L'envoyé de l'ONU à Sanaa dans une ultime tentative de sauver le plan de paix

  • M. Griffiths rencontrera des responsables houthis pour discuter de propositions comprenant un cessez-le-feu à l'échelle nationale
  • Dans le passé, les Houthis ont dédaigné les efforts de M. Griffiths et de l'envoyé spécial américain au Yémen, Timothy Lenderking

AL-MUKALLA: L'envoyé spécial de l'Organisation des nations unies (ONU) au Yémen, Martin Griffiths, s'est rendu dimanche à Sanaa, tenue par les Houthis, dans une ultime tentative de convaincre les rebelles soutenus par l'Iran d'accepter un plan de paix négocié par l'ONU et de mettre fin à leur assaut sur Marib.

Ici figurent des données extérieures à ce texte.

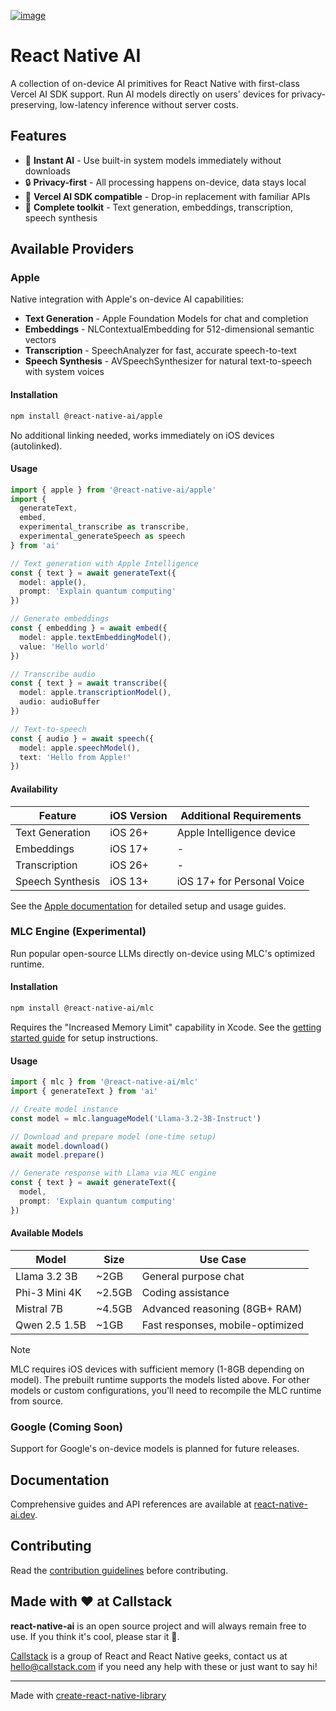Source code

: [![image](https://github.com/user-attachments/assets/027ccbc1-c6c4-46a0-aa62-7b89d4e62f24)](https://www.callstack.com/open-source?utm_campaign=generic&utm_source=github&utm_medium=referral&utm_content=react-native-ai)

# React Native AI

A collection of on-device AI primitives for React Native with first-class Vercel AI SDK support. Run AI models directly on users' devices for privacy-preserving, low-latency inference without server costs.

## Features

- 🚀 **Instant AI** - Use built-in system models immediately without downloads
- 🔒 **Privacy-first** - All processing happens on-device, data stays local
- 🎯 **Vercel AI SDK compatible** - Drop-in replacement with familiar APIs
- 🎨 **Complete toolkit** - Text generation, embeddings, transcription, speech synthesis

## Available Providers

### Apple

Native integration with Apple's on-device AI capabilities:

- **Text Generation** - Apple Foundation Models for chat and completion
- **Embeddings** - NLContextualEmbedding for 512-dimensional semantic vectors
- **Transcription** - SpeechAnalyzer for fast, accurate speech-to-text
- **Speech Synthesis** - AVSpeechSynthesizer for natural text-to-speech with system voices

#### Installation

```bash
npm install @react-native-ai/apple
```

No additional linking needed, works immediately on iOS devices (autolinked).

#### Usage

```typescript
import { apple } from '@react-native-ai/apple'
import { 
  generateText,
  embed, 
  experimental_transcribe as transcribe, 
  experimental_generateSpeech as speech 
} from 'ai'

// Text generation with Apple Intelligence
const { text } = await generateText({
  model: apple(),
  prompt: 'Explain quantum computing'
})

// Generate embeddings
const { embedding } = await embed({
  model: apple.textEmbeddingModel(),
  value: 'Hello world'
})

// Transcribe audio
const { text } = await transcribe({
  model: apple.transcriptionModel(),
  audio: audioBuffer
})

// Text-to-speech
const { audio } = await speech({
  model: apple.speechModel(),
  text: 'Hello from Apple!'
})
```

#### Availability

| Feature | iOS Version | Additional Requirements |
|---------|-------------|------------------------|
| Text Generation | iOS 26+ | Apple Intelligence device |
| Embeddings | iOS 17+ | - |
| Transcription | iOS 26+ | - |
| Speech Synthesis | iOS 13+ | iOS 17+ for Personal Voice |

See the [Apple documentation](https://react-native-ai.dev/docs/apple/getting-started) for detailed setup and usage guides.

### MLC Engine (Experimental)

Run popular open-source LLMs directly on-device using MLC's optimized runtime.

#### Installation

```bash
npm install @react-native-ai/mlc
```

Requires the "Increased Memory Limit" capability in Xcode. See the [getting started guide](https://react-native-ai.dev/docs/mlc/getting-started) for setup instructions.

#### Usage

```typescript
import { mlc } from '@react-native-ai/mlc'
import { generateText } from 'ai'

// Create model instance
const model = mlc.languageModel('Llama-3.2-3B-Instruct')

// Download and prepare model (one-time setup)
await model.download()
await model.prepare()

// Generate response with Llama via MLC engine
const { text } = await generateText({
  model,
  prompt: 'Explain quantum computing'
})
```

#### Available Models

| Model | Size | Use Case |
|-------|------|----------|
| Llama 3.2 3B | ~2GB | General purpose chat |
| Phi-3 Mini 4K | ~2.5GB | Coding assistance |
| Mistral 7B | ~4.5GB | Advanced reasoning (8GB+ RAM) |
| Qwen 2.5 1.5B | ~1GB | Fast responses, mobile-optimized |

> [!NOTE]
> MLC requires iOS devices with sufficient memory (1-8GB depending on model). The prebuilt runtime supports the models listed above. For other models or custom configurations, you'll need to recompile the MLC runtime from source.

### Google (Coming Soon)

Support for Google's on-device models is planned for future releases.

## Documentation

Comprehensive guides and API references are available at [react-native-ai.dev](https://react-native-ai.dev).

## Contributing

Read the [contribution guidelines](/CONTRIBUTING.md) before contributing.

## Made with ❤️ at Callstack

**react-native-ai** is an open source project and will always remain free to use. If you think it's cool, please star it 🌟. 

[Callstack][callstack-readme-with-love] is a group of React and React Native geeks, contact us at [hello@callstack.com](mailto:hello@callstack.com) if you need any help with these or just want to say hi!

---

Made with [create-react-native-library](https://github.com/callstack/react-native-builder-bob)

[callstack-readme-with-love]: https://callstack.com/?utm_source=github.com&utm_medium=referral&utm_campaign=react-native-ai&utm_term=readme-with-love
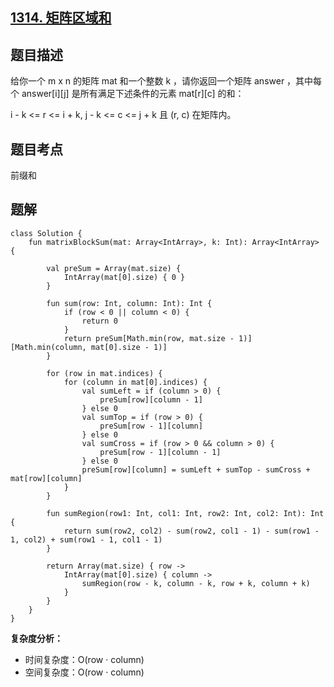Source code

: ## [1314. 矩阵区域和](https://leetcode.cn/problems/matrix-block-sum/)

## 题目描述

给你一个 m x n 的矩阵 mat 和一个整数 k ，请你返回一个矩阵 answer ，其中每个 answer[i][j] 是所有满足下述条件的元素 mat[r][c] 的和： 

i - k <= r <= i + k,
j - k <= c <= j + k 且
(r, c) 在矩阵内。

## 题目考点

前缀和

## 题解
 
```
class Solution {
    fun matrixBlockSum(mat: Array<IntArray>, k: Int): Array<IntArray> {

        val preSum = Array(mat.size) {
            IntArray(mat[0].size) { 0 }
        }

        fun sum(row: Int, column: Int): Int {
            if (row < 0 || column < 0) {
                return 0
            }
            return preSum[Math.min(row, mat.size - 1)][Math.min(column, mat[0].size - 1)]
        }

        for (row in mat.indices) {
            for (column in mat[0].indices) {
                val sumLeft = if (column > 0) {
                    preSum[row][column - 1]
                } else 0
                val sumTop = if (row > 0) {
                    preSum[row - 1][column]
                } else 0
                val sumCross = if (row > 0 && column > 0) {
                    preSum[row - 1][column - 1]
                } else 0
                preSum[row][column] = sumLeft + sumTop - sumCross + mat[row][column]
            }
        }

        fun sumRegion(row1: Int, col1: Int, row2: Int, col2: Int): Int {
            return sum(row2, col2) - sum(row2, col1 - 1) - sum(row1 - 1, col2) + sum(row1 - 1, col1 - 1)
        }

        return Array(mat.size) { row ->
            IntArray(mat[0].size) { column ->
                sumRegion(row - k, column - k, row + k, column + k)
            }
        }
    }
}
```

**复杂度分析：**

- 时间复杂度：O(row · column)
- 空间复杂度：O(row · column)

Au cours de sa première visite dans la ville depuis un an, M. Griffiths rencontrera des responsables houthis pour discuter de propositions comprenant un cessez-le-feu à l'échelle nationale, la levée des restrictions sur les ports de Hodeidah et la réouverture de l'aéroport de Sanaa.

Vendredi, l'envoyé spécial de l'ONU a appelé le gouvernement yéménite et les Houthis à faire de larges concessions afin de mettre fin à des mois d'impasse politique et parvenir à un accord de paix.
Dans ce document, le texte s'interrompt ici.